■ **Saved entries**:
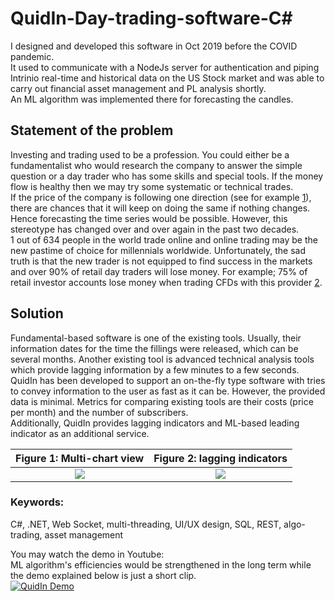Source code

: # QuidIn-Day-trading-software-C#
I designed and developed this software in Oct 2019 before the COVID pandemic.<br>
It used to communicate with a NodeJs server for authentication and piping Intrinio real-time and historical data on the US Stock market and was able to carry out financial asset management and PL analysis shortly.<br> 
An ML algorithm was implemented there for forecasting the candles. <br> 

## Statement of the problem
Investing and trading used to be a profession. You could either be a fundamentalist who would research the company to answer the simple question or a day trader who has some skills and special tools. If the money flow is healthy then we may try some systematic or technical trades.<br>
If the price of the company is following one direction (see for example [1](https://ieeexplore.ieee.org/document/6782784)), there are chances that it will keep on doing the same if nothing changes. Hence forecasting the time series would be possible. However, this stereotype has changed over and over again in the past two decades.<br>
1 out of 634 people in the world trade online and online trading may be the new pastime of choice for millennials worldwide. Unfortunately, the sad truth is that the new trader is not equipped to find success in the markets and over 90% of retail day traders will lose money. For example; 75% of retail investor accounts lose money when trading CFDs with this provider [2](https://www.strategystocks.co.uk/contracts-for-difference.html]).

## Solution
Fundamental-based software is one of the existing tools. Usually, their information dates for the time the fillings were released, which can be several months. Another existing tool is advanced technical analysis tools which provide lagging information by a few minutes to a few seconds. QuidIn has been developed to support an on-the-fly type software with tries to convey information to the user as fast as it can be. However, the provided data is minimal. Metrics for comparing existing tools are their costs (price per month) and the number of subscribers.<br> 
Additionally, QuidIn provides lagging indicators and ML-based leading indicator as an additional service.



Figure 1: Multi-chart view             |  Figure 2: lagging indicators
:-------------------------:|:-------------------------:
![](https://github.com/mshadlou/QuidIn-Day-trading-software/blob/main/Multi0chart%20screen.jpg)  |  ![](https://github.com/mshadlou/QuidIn-Day-trading-software/blob/main/Lagging%20indicators.jpg)


<h3>Keywords:</h3> 
C#, .NET, Web Socket, multi-threading, UI/UX design, SQL, REST, algo-trading, asset management <br>


You may watch the demo in Youtube:<br>
ML algorithm's efficiencies would be strengthened in the long term while the demo explained below is just a short clip.<br>
[![QuidIn Demo](https://github.com/mshadlou/QuidIn-Day-trading-software/blob/main/QuidIn.jpg)](https://youtu.be/uiuBvsJoAQY)
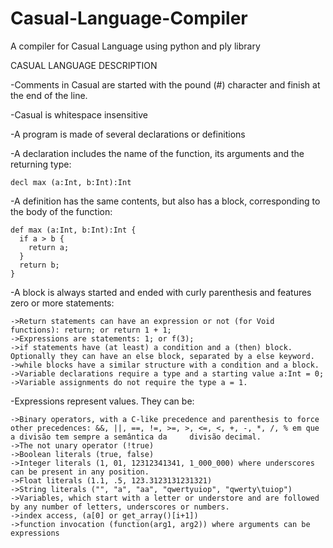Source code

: # Casual-Language-Compiler
A compiler for Casual Language using python and ply library

CASUAL LANGUAGE DESCRIPTION

-Comments in Casual are started with the pound (#) character and finish at the end of the line.

-Casual is whitespace insensitive

-A program is made of several declarations or definitions

-A declaration includes the name of the function, its arguments and the returning type:

    decl max (a:Int, b:Int):Int

-A definition has the same contents, but also has a block, corresponding to the body of the function:

    def max (a:Int, b:Int):Int {
      if a > b {
        return a;
      }
      return b;
    }

-A block is always started and ended with curly parenthesis and features zero or more statements:

    ->Return statements can have an expression or not (for Void functions): return; or return 1 + 1;
    ->Expressions are statements: 1; or f(3);
    ->if statements have (at least) a condition and a (then) block. Optionally they can have an else block, separated by a else keyword.
    ->while blocks have a similar structure with a condition and a block.
    ->Variable declarations require a type and a starting value a:Int = 0;
    ->Variable assignments do not require the type a = 1.

-Expressions represent values. They can be:

    ->Binary operators, with a C-like precedence and parenthesis to force other precedences: &&, ||, ==, !=, >=, >, <=, <, +, -, *, /, % em que a divisão tem sempre a semântica da     divisão decimal.
    ->The not unary operator (!true)
    ->Boolean literals (true, false)
    ->Integer literals (1, 01, 12312341341, 1_000_000) where underscores can be present in any position.
    ->Float literals (1.1, .5, 123.3123131231321)
    ->String literals ("", "a", "aa", "qwertyuiop", "qwerty\tuiop")
    ->Variables, which start with a letter or understore and are followed by any number of letters, underscores or numbers.
    ->index access, (a[0] or get_array()[i+1])
    ->function invocation (function(arg1, arg2)) where arguments can be expressions 

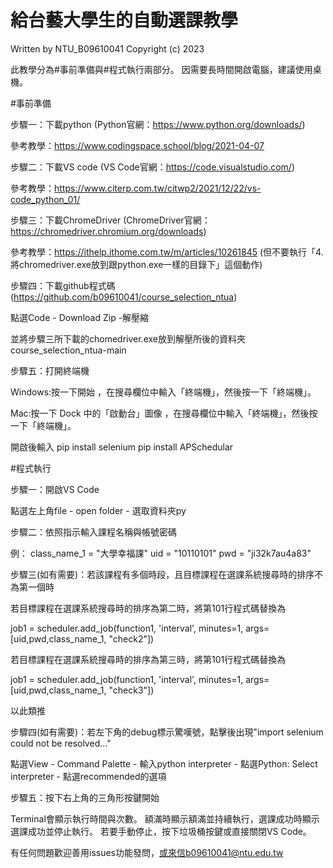 # 給台藝大學生的自動選課教學

Written by NTU_B09610041
Copyright (c) 2023 

此教學分為#事前準備與#程式執行兩部分。
因需要長時間開啟電腦，建議使用桌機。

#事前準備

步驟一：下載python
(Python官網：https://www.python.org/downloads/)

參考教學：https://www.codingspace.school/blog/2021-04-07

步驟二：下載VS code
(VS Code官網：https://code.visualstudio.com/)

參考教學：https://www.citerp.com.tw/citwp2/2021/12/22/vs-code_python_01/

步驟三：下載ChromeDriver
(ChromeDriver官網：https://chromedriver.chromium.org/downloads)

參考教學：https://ithelp.ithome.com.tw/m/articles/10261845
(但不要執行「4.將chromedriver.exe放到跟python.exe一樣的目錄下」這個動作)

步驟四：下載github程式碼
(https://github.com/b09610041/course_selection_ntua)

點選Code - Download Zip -解壓縮

並將步驟三所下載的chomedriver.exe放到解壓所後的資料夾course_selection_ntua-main

步驟五：打開終端機

Windows:按一下開始 ，在搜尋欄位中輸入「終端機」，然後按一下「終端機」。

Mac:按一下 Dock 中的「啟動台」圖像 ，在搜尋欄位中輸入「終端機」，然後按一下「終端機」。

開啟後輸入
pip install selenium
pip install APSchedular

#程式執行

步驟一：開啟VS Code

點選左上角file - open folder - 選取資料夾py

步驟二：依照指示輸入課程名稱與帳號密碼

例：
class_name_1 = "大學幸福課"
uid = "10110101"
pwd = "ji32k7au4a83"

步驟三(如有需要)：若該課程有多個時段，且目標課程在選課系統搜尋時的排序不為第一個時

若目標課程在選課系統搜尋時的排序為第二時，將第101行程式碼替換為

job1 = scheduler.add_job(function1, 'interval', minutes=1, args=[uid,pwd,class_name_1, "check2"])

若目標課程在選課系統搜尋時的排序為第三時，將第101行程式碼替換為

job1 = scheduler.add_job(function1, 'interval', minutes=1, args=[uid,pwd,class_name_1, "check3"])

以此類推

步驟四(如有需要)：若左下角的debug標示驚嘆號，點擊後出現"import selenium could not be resolved..."

點選View - Command Palette - 輸入python interpreter - 點選Python: Select interpreter - 點選recommended的選項

步驟五：按下右上角的三角形按鍵開始

Terminal會顯示執行時間與次數。
額滿時顯示額滿並持續執行，選課成功時顯示選課成功並停止執行。
若要手動停止，按下垃圾桶按鍵或直接關閉VS Code。

有任何問題歡迎善用issues功能發問，或來信b09610041@ntu.edu.tw
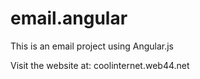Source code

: # email.angular
This is an email project using Angular.js

Visit the website at:  coolinternet.web44.net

■ **Task brief**:
Copy the data word for word, no pictures.

■ **Completed task**:
Source code

: # QuidIn-Day-trading-software-C#
I designed and developed this software in Oct 2019 before the COVID pandemic.<br>
It used to communicate with a NodeJs server for authentication and piping Intrinio real-time and historical data on the US Stock market and was able to carry out financial asset management and PL analysis shortly.<br> 
An ML algorithm was implemented there for forecasting the candles. <br> 

## Statement of the problem
Investing and trading used to be a profession. You could either be a fundamentalist who would research the company to answer the simple question or a day trader who has some skills and special tools. If the money flow is healthy then we may try some systematic or technical trades.<br>
If the price of the company is following one direction (see for example [1](https://ieeexplore.ieee.org/document/6782784)), there are chances that it will keep on doing the same if nothing changes. Hence forecasting the time series would be possible. However, this stereotype has changed over and over again in the past two decades.<br>
1 out of 634 people in the world trade online and online trading may be the new pastime of choice for millennials worldwide. Unfortunately, the sad truth is that the new trader is not equipped to find success in the markets and over 90% of retail day traders will lose money. For example; 75% of retail investor accounts lose money when trading CFDs with this provider [2](https://www.strategystocks.co.uk/contracts-for-difference.html]).

## Solution
Fundamental-based software is one of the existing tools. Usually, their information dates for the time the fillings were released, which can be several months. Another existing tool is advanced technical analysis tools which provide lagging information by a few minutes to a few seconds. QuidIn has been developed to support an on-the-fly type software with tries to convey information to the user as fast as it can be. However, the provided data is minimal. Metrics for comparing existing tools are their costs (price per month) and the number of subscribers.<br> 
Additionally, QuidIn provides lagging indicators and ML-based leading indicator as an additional service.



Figure 1: Multi-chart view             |  Figure 2: lagging indicators
:-------------------------:|:-------------------------:
![](https://github.com/mshadlou/QuidIn-Day-trading-software/blob/main/Multi0chart%20screen.jpg)  |  ![](https://github.com/mshadlou/QuidIn-Day-trading-software/blob/main/Lagging%20indicators.jpg)


<h3>Keywords:</h3> 
C#, .NET, Web Socket, multi-threading, UI/UX design, SQL, REST, algo-trading, asset management <br>


You may watch the demo in Youtube:<br>
ML algorithm's efficiencies would be strengthened in the long term while the demo explained below is just a short clip.<br>
[![QuidIn Demo](https://github.com/mshadlou/QuidIn-Day-trading-software/blob/main/QuidIn.jpg)](https://youtu.be/uiuBvsJoAQY)
Source code

: # Casual-Language-Compiler
A compiler for Casual Language using python and ply library

CASUAL LANGUAGE DESCRIPTION

-Comments in Casual are started with the pound (#) character and finish at the end of the line.

-Casual is whitespace insensitive

-A program is made of several declarations or definitions

-A declaration includes the name of the function, its arguments and the returning type:

    decl max (a:Int, b:Int):Int

-A definition has the same contents, but also has a block, corresponding to the body of the function:

    def max (a:Int, b:Int):Int {
      if a > b {
        return a;
      }
      return b;
    }

-A block is always started and ended with curly parenthesis and features zero or more statements:

    ->Return statements can have an expression or not (for Void functions): return; or return 1 + 1;
    ->Expressions are statements: 1; or f(3);
    ->if statements have (at least) a condition and a (then) block. Optionally they can have an else block, separated by a else keyword.
    ->while blocks have a similar structure with a condition and a block.
    ->Variable declarations require a type and a starting value a:Int = 0;
    ->Variable assignments do not require the type a = 1.

-Expressions represent values. They can be:

    ->Binary operators, with a C-like precedence and parenthesis to force other precedences: &&, ||, ==, !=, >=, >, <=, <, +, -, *, /, % em que a divisão tem sempre a semântica da     divisão decimal.
    ->The not unary operator (!true)
    ->Boolean literals (true, false)
    ->Integer literals (1, 01, 12312341341, 1_000_000) where underscores can be present in any position.
    ->Float literals (1.1, .5, 123.3123131231321)
    ->String literals ("", "a", "aa", "qwertyuiop", "qwerty\tuiop")
    ->Variables, which start with a letter or understore and are followed by any number of letters, underscores or numbers.
    ->index access, (a[0] or get_array()[i+1])
    ->function invocation (function(arg1, arg2)) where arguments can be expressions 

 # 給台藝大學生的自動選課教學

Written by NTU_B09610041
Copyright (c) 2023 

此教學分為#事前準備與#程式執行兩部分。
因需要長時間開啟電腦，建議使用桌機。

#事前準備

步驟一：下載python
(Python官網：https://www.python.org/downloads/)

參考教學：https://www.codingspace.school/blog/2021-04-07

步驟二：下載VS code
(VS Code官網：https://code.visualstudio.com/)

參考教學：https://www.citerp.com.tw/citwp2/2021/12/22/vs-code_python_01/

步驟三：下載ChromeDriver
(ChromeDriver官網：https://chromedriver.chromium.org/downloads)

參考教學：https://ithelp.ithome.com.tw/m/articles/10261845
(但不要執行「4.將chromedriver.exe放到跟python.exe一樣的目錄下」這個動作)

步驟四：下載github程式碼
(https://github.com/b09610041/course_selection_ntua)

點選Code - Download Zip -解壓縮

並將步驟三所下載的chomedriver.exe放到解壓所後的資料夾course_selection_ntua-main

步驟五：打開終端機

Windows:按一下開始 ，在搜尋欄位中輸入「終端機」，然後按一下「終端機」。

Mac:按一下 Dock 中的「啟動台」圖像 ，在搜尋欄位中輸入「終端機」，然後按一下「終端機」。

開啟後輸入
pip install selenium
pip install APSchedular

#程式執行

步驟一：開啟VS Code

點選左上角file - open folder - 選取資料夾py

步驟二：依照指示輸入課程名稱與帳號密碼

例：
class_name_1 = "大學幸福課"
uid = "10110101"
pwd = "ji32k7au4a83"

步驟三(如有需要)：若該課程有多個時段，且目標課程在選課系統搜尋時的排序不為第一個時

若目標課程在選課系統搜尋時的排序為第二時，將第101行程式碼替換為

job1 = scheduler.add_job(function1, 'interval', minutes=1, args=[uid,pwd,class_name_1, "check2"])

若目標課程在選課系統搜尋時的排序為第三時，將第101行程式碼替換為

job1 = scheduler.add_job(function1, 'interval', minutes=1, args=[uid,pwd,class_name_1, "check3"])

以此類推

步驟四(如有需要)：若左下角的debug標示驚嘆號，點擊後出現"import selenium could not be resolved..."

點選View - Command Palette - 輸入python interpreter - 點選Python: Select interpreter - 點選recommended的選項

步驟五：按下右上角的三角形按鍵開始

Terminal會顯示執行時間與次數。
額滿時顯示額滿並持續執行，選課成功時顯示選課成功並停止執行。
若要手動停止，按下垃圾桶按鍵或直接關閉VS Code。

有任何問題歡迎善用issues功能發問，或來信b09610041@ntu.edu.tw
Source code

: # email.angular
This is an email project using Angular.js

Visit the website at:  coolinternet.web44.net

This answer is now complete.